TASK DIRECTIONS
The records that follow must be repeated exactly, line by line.

GIVEN ENTRIES
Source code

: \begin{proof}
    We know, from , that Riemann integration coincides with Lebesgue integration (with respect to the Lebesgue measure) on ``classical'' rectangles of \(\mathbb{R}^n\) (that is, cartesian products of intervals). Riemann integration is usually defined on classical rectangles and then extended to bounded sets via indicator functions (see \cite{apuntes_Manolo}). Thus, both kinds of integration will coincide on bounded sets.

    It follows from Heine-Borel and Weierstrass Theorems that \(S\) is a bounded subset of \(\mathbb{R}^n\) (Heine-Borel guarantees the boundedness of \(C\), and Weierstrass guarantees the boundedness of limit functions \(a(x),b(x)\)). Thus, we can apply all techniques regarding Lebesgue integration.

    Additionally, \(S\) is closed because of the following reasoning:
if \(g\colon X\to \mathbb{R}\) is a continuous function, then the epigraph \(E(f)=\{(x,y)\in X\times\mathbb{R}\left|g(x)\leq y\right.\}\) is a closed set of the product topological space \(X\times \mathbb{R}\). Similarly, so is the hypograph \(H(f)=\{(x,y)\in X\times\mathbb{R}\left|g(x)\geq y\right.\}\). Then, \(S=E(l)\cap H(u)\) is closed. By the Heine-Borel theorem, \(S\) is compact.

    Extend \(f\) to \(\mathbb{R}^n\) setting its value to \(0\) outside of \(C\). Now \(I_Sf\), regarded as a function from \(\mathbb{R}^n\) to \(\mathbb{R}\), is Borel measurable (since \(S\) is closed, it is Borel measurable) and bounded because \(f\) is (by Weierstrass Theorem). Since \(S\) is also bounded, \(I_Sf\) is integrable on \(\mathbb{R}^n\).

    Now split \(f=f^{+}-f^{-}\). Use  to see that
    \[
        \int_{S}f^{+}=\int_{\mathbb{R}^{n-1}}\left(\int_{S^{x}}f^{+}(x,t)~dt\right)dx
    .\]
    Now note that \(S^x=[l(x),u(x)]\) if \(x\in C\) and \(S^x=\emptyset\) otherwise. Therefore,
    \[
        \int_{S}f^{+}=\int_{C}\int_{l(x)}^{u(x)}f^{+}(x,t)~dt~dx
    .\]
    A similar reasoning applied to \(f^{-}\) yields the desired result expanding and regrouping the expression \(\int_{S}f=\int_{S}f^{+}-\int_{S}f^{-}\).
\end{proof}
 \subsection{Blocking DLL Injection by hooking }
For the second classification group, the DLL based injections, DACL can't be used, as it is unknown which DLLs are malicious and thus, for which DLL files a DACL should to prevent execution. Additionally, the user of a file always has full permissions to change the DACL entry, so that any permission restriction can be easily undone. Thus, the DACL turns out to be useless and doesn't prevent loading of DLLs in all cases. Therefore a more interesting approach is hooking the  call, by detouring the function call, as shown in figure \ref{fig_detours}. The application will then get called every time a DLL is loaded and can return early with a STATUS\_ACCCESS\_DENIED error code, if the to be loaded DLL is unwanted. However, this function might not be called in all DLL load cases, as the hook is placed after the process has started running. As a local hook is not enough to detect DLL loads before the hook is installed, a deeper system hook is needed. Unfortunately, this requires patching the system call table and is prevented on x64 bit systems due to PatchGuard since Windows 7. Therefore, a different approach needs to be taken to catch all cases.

PROBLEM SOLUTION
Source code

: \begin{proof}
    We know, from , that Riemann integration coincides with Lebesgue integration (with respect to the Lebesgue measure) on ``classical'' rectangles of \(\mathbb{R}^n\) (that is, cartesian products of intervals). Riemann integration is usually defined on classical rectangles and then extended to bounded sets via indicator functions (see \cite{apuntes_Manolo}). Thus, both kinds of integration will coincide on bounded sets.

    It follows from Heine-Borel and Weierstrass Theorems that \(S\) is a bounded subset of \(\mathbb{R}^n\) (Heine-Borel guarantees the boundedness of \(C\), and Weierstrass guarantees the boundedness of limit functions \(a(x),b(x)\)). Thus, we can apply all techniques regarding Lebesgue integration.

    Additionally, \(S\) is closed because of the following reasoning:
if \(g\colon X\to \mathbb{R}\) is a continuous function, then the epigraph \(E(f)=\{(x,y)\in X\times\mathbb{R}\left|g(x)\leq y\right.\}\) is a closed set of the product topological space \(X\times \mathbb{R}\). Similarly, so is the hypograph \(H(f)=\{(x,y)\in X\times\mathbb{R}\left|g(x)\geq y\right.\}\). Then, \(S=E(l)\cap H(u)\) is closed. By the Heine-Borel theorem, \(S\) is compact.

    Extend \(f\) to \(\mathbb{R}^n\) setting its value to \(0\) outside of \(C\). Now \(I_Sf\), regarded as a function from \(\mathbb{R}^n\) to \(\mathbb{R}\), is Borel measurable (since \(S\) is closed, it is Borel measurable) and bounded because \(f\) is (by Weierstrass Theorem). Since \(S\) is also bounded, \(I_Sf\) is integrable on \(\mathbb{R}^n\).

    Now split \(f=f^{+}-f^{-}\). Use  to see that
    \[
        \int_{S}f^{+}=\int_{\mathbb{R}^{n-1}}\left(\int_{S^{x}}f^{+}(x,t)~dt\right)dx
    .\]
    Now note that \(S^x=[l(x),u(x)]\) if \(x\in C\) and \(S^x=\emptyset\) otherwise. Therefore,
    \[
        \int_{S}f^{+}=\int_{C}\int_{l(x)}^{u(x)}f^{+}(x,t)~dt~dx
    .\]
    A similar reasoning applied to \(f^{-}\) yields the desired result expanding and regrouping the expression \(\int_{S}f=\int_{S}f^{+}-\int_{S}f^{-}\).
\end{proof}
 \subsection{Blocking DLL Injection by hooking }
For the second classification group, the DLL based injections, DACL can't be used, as it is unknown which DLLs are malicious and thus, for which DLL files a DACL should to prevent execution. Additionally, the user of a file always has full permissions to change the DACL entry, so that any permission restriction can be easily undone. Thus, the DACL turns out to be useless and doesn't prevent loading of DLLs in all cases. Therefore a more interesting approach is hooking the  call, by detouring the function call, as shown in figure \ref{fig_detours}. The application will then get called every time a DLL is loaded and can return early with a STATUS\_ACCCESS\_DENIED error code, if the to be loaded DLL is unwanted. However, this function might not be called in all DLL load cases, as the hook is placed after the process has started running. As a local hook is not enough to detect DLL loads before the hook is installed, a deeper system hook is needed. Unfortunately, this requires patching the system call table and is prevented on x64 bit systems due to PatchGuard since Windows 7. Therefore, a different approach needs to be taken to catch all cases.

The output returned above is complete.